• DIRECTIONS: Would you please write out each of the entries below exactly, omitting pictures?

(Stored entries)
[Start of section]
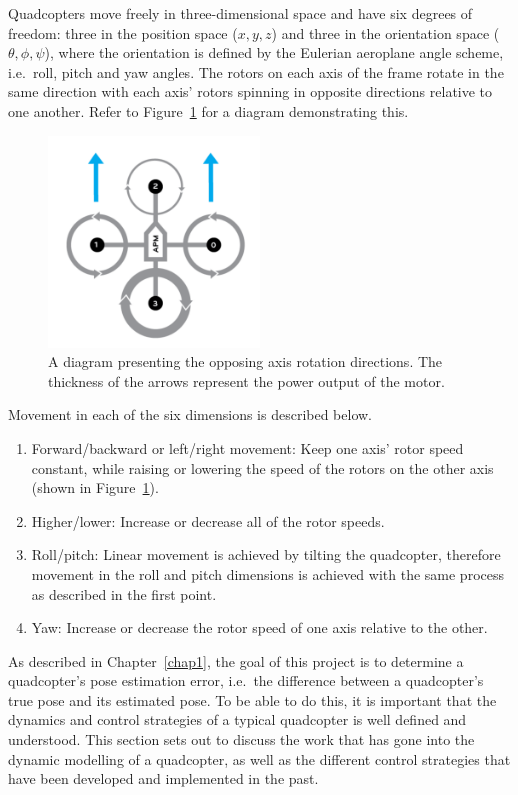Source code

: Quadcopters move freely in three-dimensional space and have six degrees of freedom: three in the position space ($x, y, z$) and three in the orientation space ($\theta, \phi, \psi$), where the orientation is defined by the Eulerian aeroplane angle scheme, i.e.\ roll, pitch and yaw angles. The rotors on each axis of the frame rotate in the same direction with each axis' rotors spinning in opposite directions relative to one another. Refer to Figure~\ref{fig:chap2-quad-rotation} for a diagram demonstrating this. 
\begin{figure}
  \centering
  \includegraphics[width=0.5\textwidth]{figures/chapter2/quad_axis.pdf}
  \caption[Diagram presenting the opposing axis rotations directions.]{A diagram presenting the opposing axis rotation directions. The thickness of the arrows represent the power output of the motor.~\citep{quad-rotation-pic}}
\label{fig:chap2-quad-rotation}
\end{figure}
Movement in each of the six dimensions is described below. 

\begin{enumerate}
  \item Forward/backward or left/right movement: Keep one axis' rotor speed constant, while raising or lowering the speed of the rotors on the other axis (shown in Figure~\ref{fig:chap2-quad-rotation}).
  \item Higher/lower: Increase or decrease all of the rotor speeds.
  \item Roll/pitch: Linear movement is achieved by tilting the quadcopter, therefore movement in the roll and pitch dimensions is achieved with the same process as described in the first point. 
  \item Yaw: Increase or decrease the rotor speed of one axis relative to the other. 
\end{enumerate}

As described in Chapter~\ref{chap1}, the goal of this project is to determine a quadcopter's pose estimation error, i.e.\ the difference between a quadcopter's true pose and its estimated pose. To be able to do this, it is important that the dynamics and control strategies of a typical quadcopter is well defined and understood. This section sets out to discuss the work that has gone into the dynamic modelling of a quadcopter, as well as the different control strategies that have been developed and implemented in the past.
[End of section]
• THE ANSWER:
Source code

: Quadcopters move freely in three-dimensional space and have six degrees of freedom: three in the position space ($x, y, z$) and three in the orientation space ($\theta, \phi, \psi$), where the orientation is defined by the Eulerian aeroplane angle scheme, i.e.\ roll, pitch and yaw angles. The rotors on each axis of the frame rotate in the same direction with each axis' rotors spinning in opposite directions relative to one another. Refer to Figure~\ref{fig:chap2-quad-rotation} for a diagram demonstrating this. 
\begin{figure}
  \centering
  \includegraphics[width=0.5\textwidth]{figures/chapter2/quad_axis.pdf}
  \caption[Diagram presenting the opposing axis rotations directions.]{A diagram presenting the opposing axis rotation directions. The thickness of the arrows represent the power output of the motor.~\citep{quad-rotation-pic}}
\label{fig:chap2-quad-rotation}
\end{figure}
Movement in each of the six dimensions is described below. 

\begin{enumerate}
  \item Forward/backward or left/right movement: Keep one axis' rotor speed constant, while raising or lowering the speed of the rotors on the other axis (shown in Figure~\ref{fig:chap2-quad-rotation}).
  \item Higher/lower: Increase or decrease all of the rotor speeds.
  \item Roll/pitch: Linear movement is achieved by tilting the quadcopter, therefore movement in the roll and pitch dimensions is achieved with the same process as described in the first point. 
  \item Yaw: Increase or decrease the rotor speed of one axis relative to the other. 
\end{enumerate}

As described in Chapter~\ref{chap1}, the goal of this project is to determine a quadcopter's pose estimation error, i.e.\ the difference between a quadcopter's true pose and its estimated pose. To be able to do this, it is important that the dynamics and control strategies of a typical quadcopter is well defined and understood. This section sets out to discuss the work that has gone into the dynamic modelling of a quadcopter, as well as the different control strategies that have been developed and implemented in the past.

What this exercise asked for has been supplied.